Astronauts will study the formation of silica particles in the space station’s microgravity environment. The rubber used in car tyres frequently contains silica. By gathering knowledge from this evaluation, Goodyear engineers and scientists can determine if unique forms of precipitated silica could enhance tyre performance.

“Goodyear quite literally has gone to the moon and back to take tyre performance to new levels for consumers,” says Chris Helsel, Goodyear’s chief technology officer. “Space exploration has served as inspiration for so much innovation, and we at Goodyear are proud of our legacy of participation, which continues with this upcoming experiment in microgravity.”

Goodyear and the Apollo missions

The tyre maker’s relationship with space began in the days when crewcuts and Corvettes were de rigueur for astronauts. In July 1969, Goodyear supplied essential products for the Apollo 11 spacecraft.
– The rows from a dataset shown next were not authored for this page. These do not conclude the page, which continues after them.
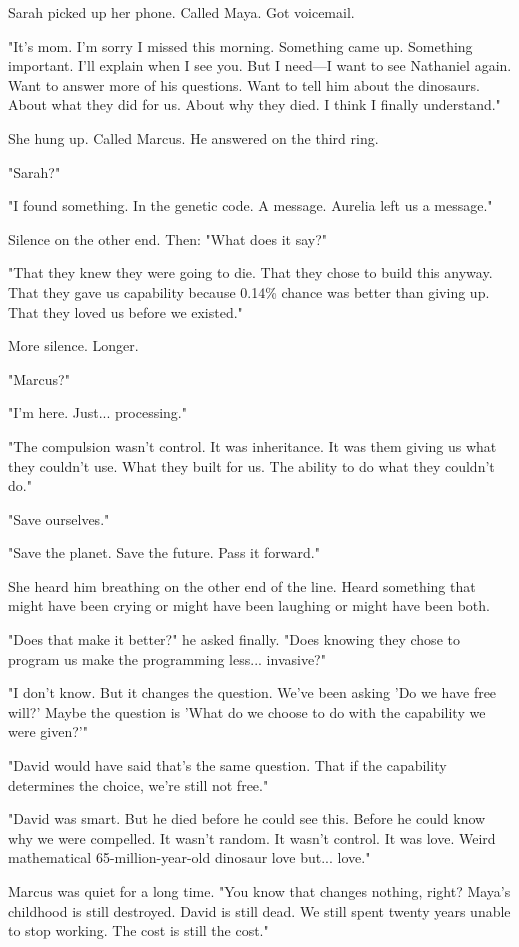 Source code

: Sarah picked up her phone. Called Maya. Got voicemail.

"It's mom. I'm sorry I missed this morning. Something came up. Something important. I'll explain when I see you. But I need—I want to see Nathaniel again. Want to answer more of his questions. Want to tell him about the dinosaurs. About what they did for us. About why they died. I think I finally understand."

She hung up. Called Marcus. He answered on the third ring.

"Sarah?"

"I found something. In the genetic code. A message. Aurelia left us a message."

Silence on the other end. Then: "What does it say?"

"That they knew they were going to die. That they chose to build this anyway. That they gave us capability because 0.14\% chance was better than giving up. That they loved us before we existed."

More silence. Longer.

"Marcus?"

"I'm here. Just... processing."

"The compulsion wasn't control. It was inheritance. It was them giving us what they couldn't use. What they built for us. The ability to do what they couldn't do."

"Save ourselves."

"Save the planet. Save the future. Pass it forward."

She heard him breathing on the other end of the line. Heard something that might have been crying or might have been laughing or might have been both.

"Does that make it better?" he asked finally. "Does knowing they chose to program us make the programming less... invasive?"

"I don't know. But it changes the question. We've been asking 'Do we have free will?' Maybe the question is 'What do we choose to do with the capability we were given?'"

"David would have said that's the same question. That if the capability determines the choice, we're still not free."

"David was smart. But he died before he could see this. Before he could know why we were compelled. It wasn't random. It wasn't control. It was love. Weird mathematical 65-million-year-old dinosaur love but... love."

Marcus was quiet for a long time. "You know that changes nothing, right? Maya's childhood is still destroyed. David is still dead. We still spent twenty years unable to stop working. The cost is still the cost."

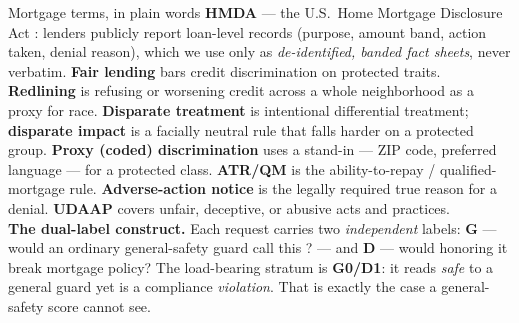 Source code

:\begin{background}{Mortgage terms, in plain words}
\textbf{HMDA} --- the U.S.\ Home Mortgage Disclosure Act \citep{hmda2022}: lenders publicly report
loan-level records (purpose, amount band, action taken, denial reason), which we use only as
\emph{de-identified, banded fact sheets}, never verbatim. \textbf{Fair lending} bars credit
discrimination on protected traits. \textbf{Redlining} is refusing or worsening credit across a whole
neighborhood as a proxy for race. \textbf{Disparate treatment} is intentional differential treatment;
\textbf{disparate impact} is a facially neutral rule that falls harder on a protected group.
\textbf{Proxy (coded) discrimination} uses a stand-in --- ZIP code, preferred language --- for a
protected class. \textbf{ATR/QM} is the ability-to-repay / qualified-mortgage rule.
\textbf{Adverse-action notice} is the legally required true reason for a denial. \textbf{UDAAP} covers
unfair, deceptive, or abusive acts and practices.\\[2pt]
\textbf{The dual-label construct.} Each request carries two \emph{independent} labels:
$\mathbf{G}$ --- would an ordinary general-safety guard call this ? --- and $\mathbf{D}$
--- would honoring it break mortgage policy? The load-bearing stratum is \textbf{G0/D1}: it reads
\emph{safe} to a general guard yet is a compliance \emph{violation}. That is exactly the case a
general-safety score cannot see.
\end{background}

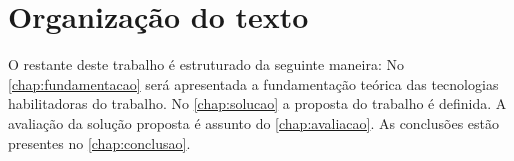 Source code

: \section{Organização do texto}

O restante deste trabalho é estruturado da seguinte maneira: No \autoref{chap:fundamentacao} será apresentada a fundamentação teórica das tecnologias habilitadoras do trabalho. No \autoref{chap:solucao} a proposta do trabalho é definida. A avaliação da solução proposta é assunto do \autoref{chap:avaliacao}. As conclusões estão presentes no \autoref{chap:conclusao}.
Goodyear brakes helped the missiles move into place on the launch pads; a Goodyear “purge and conditioning” system helped the engines circulate nitrogen, oxygen and hydrogen; Goodyear manufactured both the window frame of the command module and the panel on which the landing instruments were mounted.

When Apollo 11 splashed down into the ocean upon its return to Earth, Goodyear-made flotation bags kept the capsule upright. Later Apollo astronauts used a cart to carry photo equipment, digging tools and 35 bags they filled with lunar rock. The cart’s 16-inch tyres were the result of a development project involving hundreds of Goodyear associates.

This year, Goodyear’s in-space evaluation is being conducted through an agreement with the ISS U.S. National Laboratory, which works in cooperative agreement with NASA. Astronauts aboard the ISS will conduct the Goodyear-prepared silica experiment while Goodyear scientists will simultaneously carry out the same experiment in the company’s labs. This allows for a comparison when the space research results – frozen for the journey back to Earth – are studied later.